A Cleverly-Tapered Tentacle Brings Octopus-Inspired Grasping Abilities to Soft Robotics

Researchers from the Harvard John A. Paulson School of Engineering and Applied Sciences (SEAS) and Beihang University have developed a soft robotic arm capable of gripping, moving, and manipulating objects — but with an octopus-like tentacle, rather than traditional grippers.

"Most previous research on octopus-inspired robots focused either on mimicking the suction or the movement of the arm, but not both," claims Dr. August Domel, co-first author of the paper describing the new robot arm. "Our research is the first to quantify the tapering angles of the arms and the combined functions of bending and suction, which allows for a single small gripper to be used for a wide range of objects that would otherwise require the use of multiple grippers."

The impressively-realistic tentacle is built to a precise tapering angle mimicking that of a real-world octopus, while the suckers have a specific layout and structure which makes them better suited to gripping than most.

"We mimicked the general structure and distribution of these suckers for our soft actuators," adds co-first author Zhexin Xie. "Although our design is much simpler than its biological counterpart, these vacuum-based biomimetic suckers can attach to almost any object."
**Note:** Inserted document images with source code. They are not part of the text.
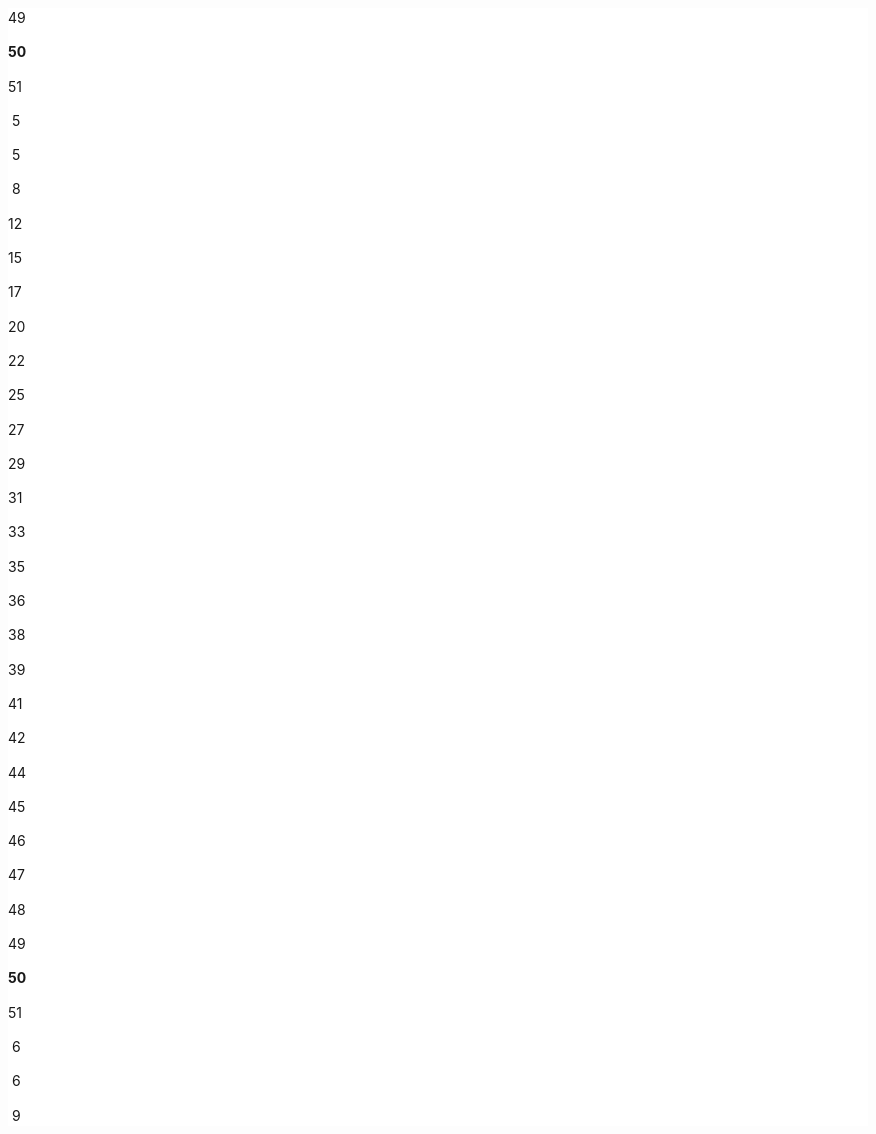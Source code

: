 49

**50**

51

 5

 5

 8

12

15

17

20

22

25

27

29

31

33

35

36

38

39

41

42

44

45

46

47

48

49

**50**

51

 6

 6

 9
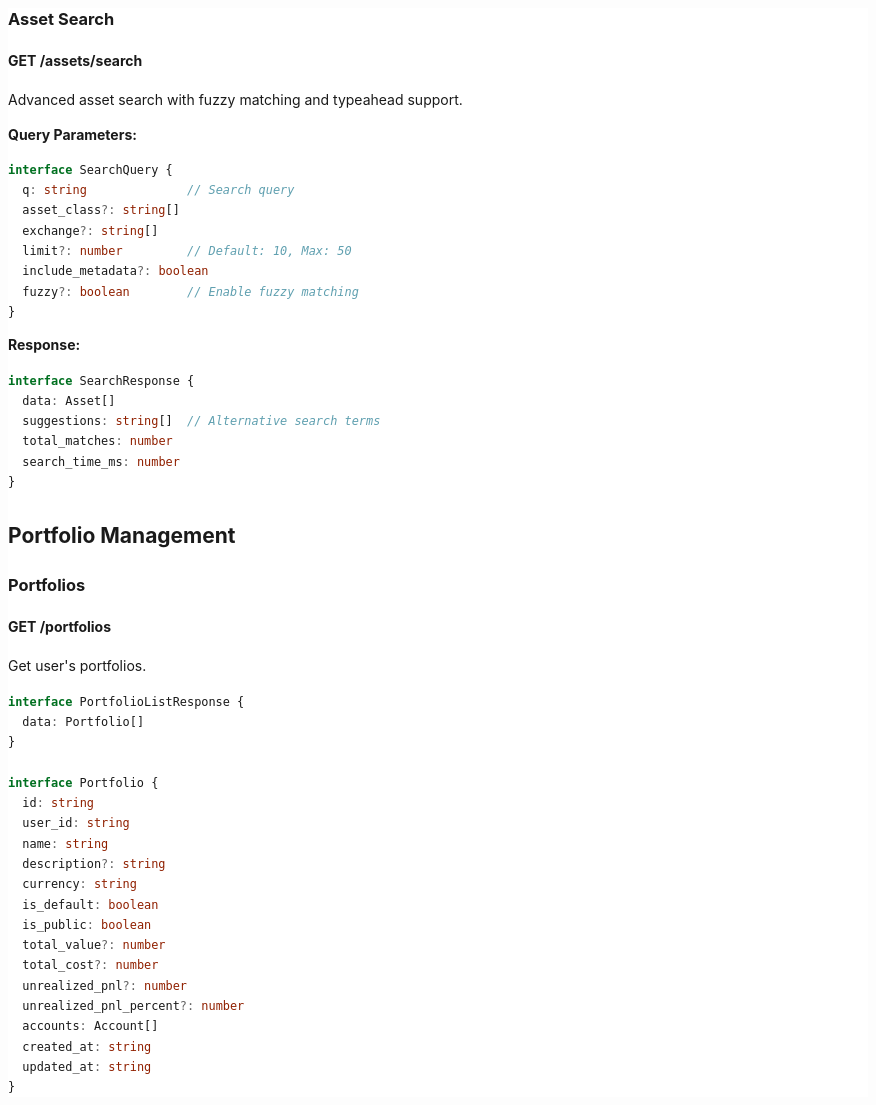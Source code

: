 ### Asset Search

#### GET /assets/search
Advanced asset search with fuzzy matching and typeahead support.

**Query Parameters:**
```typescript
interface SearchQuery {
  q: string              // Search query
  asset_class?: string[]
  exchange?: string[]
  limit?: number         // Default: 10, Max: 50
  include_metadata?: boolean
  fuzzy?: boolean        // Enable fuzzy matching
}
```

**Response:**
```typescript
interface SearchResponse {
  data: Asset[]
  suggestions: string[]  // Alternative search terms
  total_matches: number
  search_time_ms: number
}
```

## Portfolio Management

### Portfolios

#### GET /portfolios
Get user's portfolios.

```typescript
interface PortfolioListResponse {
  data: Portfolio[]
}

interface Portfolio {
  id: string
  user_id: string
  name: string
  description?: string
  currency: string
  is_default: boolean
  is_public: boolean
  total_value?: number
  total_cost?: number
  unrealized_pnl?: number
  unrealized_pnl_percent?: number
  accounts: Account[]
  created_at: string
  updated_at: string
}
```
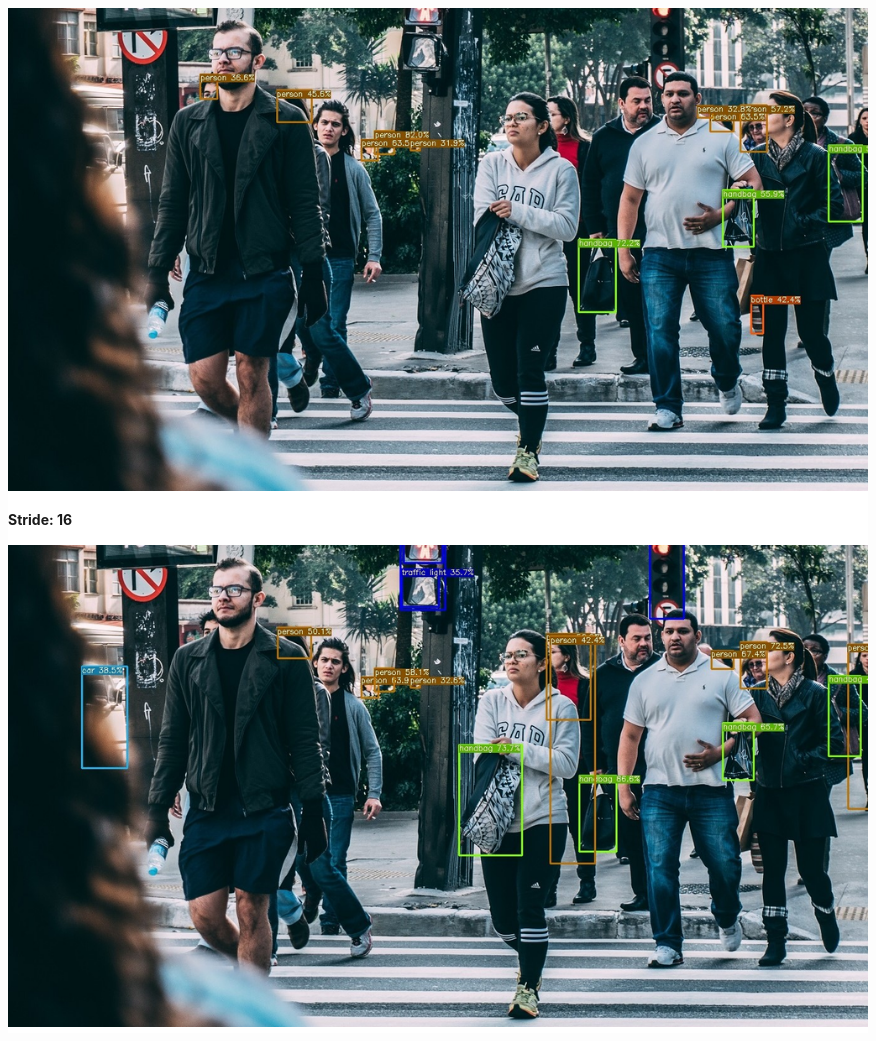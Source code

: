 ![stride_8_demo](./images/stride_8_demo.jpg)

 

**Stride: 16**

![stride_16_demo](./images/stride_16_demo.jpg)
The arm is controlled via two valves: Changing the pressure via one enables the arm to bend and curl around a target object; pulling a vacuum through the other engages the suckers and allows them to grip. The design has been proven effective on a range of real-world objects from plastic sheets and coffee mugs to test tubes and eggs — and, in honor of the design's biological origins, even a living crab.

"The results from our study not only provide new insights into the creation of next-generation soft robotic actuators for gripping a wide range of morphologically diverse objects," concludes co-senior author Professor Katia Bertoldi, "but also contribute to our understanding of the functional significance of arm taper angle variability across octopus species."

The team's work has been published under closed-access terms in the journal Soft Robotics; Xie, meanwhile, is co-inventor of the Festo Tentacle Gripper, the first prototype designed to bring the design to market as a commercial product.